Brick Township Fights Against “Restrictive” Liquor Rules

The future home of Icarus Brewing will be where the restaurant supply store used to be on Route 88. (Photo by Judy Smestad-Nunn)

  BRICK – The governing body recently expanded the areas of town where breweries could operate, and at least one is scheduled to open at the site of a former restaurant supply store on Route 88, where Icarus Brewing will relocate from its current location in the Lakewood Industrial Park.

  Under the new NJ Division of Alcohol and Beverage Control (ABC) regulations, Icarus and other breweries would not be allowed to go to off-site festivals, and they would be limited to 52 private parties a year, said Mayor John G. Ducey during the July 26 council meeting.

  The ABC has also placed restrictions on the type of TV shows the breweries can have on and the music they can play.

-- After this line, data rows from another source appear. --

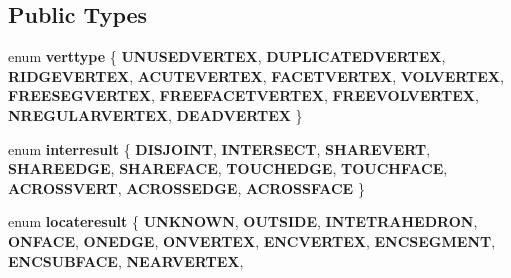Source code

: \subsection*{Public Types}
\begin{DoxyCompactItemize}
\item 
\mbox{\label{classtetgenmesh_ad0458f823a5eef2de89c7fae067aa2ac}} 
enum {\bfseries verttype} \{ \newline
{\bfseries U\+N\+U\+S\+E\+D\+V\+E\+R\+T\+EX}, 
{\bfseries D\+U\+P\+L\+I\+C\+A\+T\+E\+D\+V\+E\+R\+T\+EX}, 
{\bfseries R\+I\+D\+G\+E\+V\+E\+R\+T\+EX}, 
{\bfseries A\+C\+U\+T\+E\+V\+E\+R\+T\+EX}, 
\newline
{\bfseries F\+A\+C\+E\+T\+V\+E\+R\+T\+EX}, 
{\bfseries V\+O\+L\+V\+E\+R\+T\+EX}, 
{\bfseries F\+R\+E\+E\+S\+E\+G\+V\+E\+R\+T\+EX}, 
{\bfseries F\+R\+E\+E\+F\+A\+C\+E\+T\+V\+E\+R\+T\+EX}, 
\newline
{\bfseries F\+R\+E\+E\+V\+O\+L\+V\+E\+R\+T\+EX}, 
{\bfseries N\+R\+E\+G\+U\+L\+A\+R\+V\+E\+R\+T\+EX}, 
{\bfseries D\+E\+A\+D\+V\+E\+R\+T\+EX}
 \}
\item 
\mbox{\label{classtetgenmesh_a01d2be902350e1bf8f20e650d687a793}} 
enum {\bfseries interresult} \{ \newline
{\bfseries D\+I\+S\+J\+O\+I\+NT}, 
{\bfseries I\+N\+T\+E\+R\+S\+E\+CT}, 
{\bfseries S\+H\+A\+R\+E\+V\+E\+RT}, 
{\bfseries S\+H\+A\+R\+E\+E\+D\+GE}, 
\newline
{\bfseries S\+H\+A\+R\+E\+F\+A\+CE}, 
{\bfseries T\+O\+U\+C\+H\+E\+D\+GE}, 
{\bfseries T\+O\+U\+C\+H\+F\+A\+CE}, 
{\bfseries A\+C\+R\+O\+S\+S\+V\+E\+RT}, 
\newline
{\bfseries A\+C\+R\+O\+S\+S\+E\+D\+GE}, 
{\bfseries A\+C\+R\+O\+S\+S\+F\+A\+CE}
 \}
\item 
\mbox{\label{classtetgenmesh_a1d02bed7b59566d57b896776d78a6b25}} 
enum {\bfseries locateresult} \{ \newline
{\bfseries U\+N\+K\+N\+O\+WN}, 
{\bfseries O\+U\+T\+S\+I\+DE}, 
{\bfseries I\+N\+T\+E\+T\+R\+A\+H\+E\+D\+R\+ON}, 
{\bfseries O\+N\+F\+A\+CE}, 
\newline
{\bfseries O\+N\+E\+D\+GE}, 
{\bfseries O\+N\+V\+E\+R\+T\+EX}, 
{\bfseries E\+N\+C\+V\+E\+R\+T\+EX}, 
{\bfseries E\+N\+C\+S\+E\+G\+M\+E\+NT}, 
\newline
{\bfseries E\+N\+C\+S\+U\+B\+F\+A\+CE}, 
{\bfseries N\+E\+A\+R\+V\+E\+R\+T\+EX}, 

\end{DoxyCompactItemize}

They would not be allowed to sell coffee or non-alcoholic beverages, the mayor said, not even water or soda.

  During the meeting, the governing body voted on and passed a resolution in opposition of these special conditions on limited brewery licenses.

  Liquor licenses haven’t been changed in the state since right after prohibition when New Jersey instituted their overall liquor licenses, so they are very restrictive, said Mayor Ducey, who serves as the chairman of the NJ League of Municipalities Liquor License Task Force.

  “As we all know, you can’t go into a 7-Eleven or a Wawa to buy beer and wine like you can in other states,” he said during the meeting.

  There are also no licenses for just wine and beer, so it is not available in many restaurants, which the mayor called “old-fashioned.”

  “The state is trying to revamp everything through the League of Municipalities…we’re trying to revamp the entire thing, starting from scratch,” he said. “It’s a huge, huge undertaking.”

  Liquor licenses in the state are based on population, so there are more liquor licenses issued in larger, more populous northern municipalities.

  “Then everyone else is limited around the state. Down here in the south, where we didn’t have as many people back then, nobody’s grandfathered in,” the mayor said. “You have a certain number and then that’s it.”

  The result is, new restaurants who want to obtain a liquor license can’t get one, he said. And even if one becomes available, they can cost up to $700,000.

  The resolution passed during the meeting deals specifically with breweries, which is a relatively new business.

  “[Icarus] did ask if we would be in favor of opposing some of the new rules that came out by the ABC, so this resolution opposes the NJ Division of ABC limitations on brewery licenses under the licensed conditions craft breweries are limited to on-site as well as off-site activities,” Mayor Ducey said.

  “Anybody with a liquor license – we’re not trying to cut you out by having breweries, but we want to have an overall place for people to enjoy themselves,” he said.

  A liquor license that was previously sold to Corrado’s has become available since the food retailer never completed the required paperwork. They had been evicted from the Laurel Square shopping center for nonpayment of rent.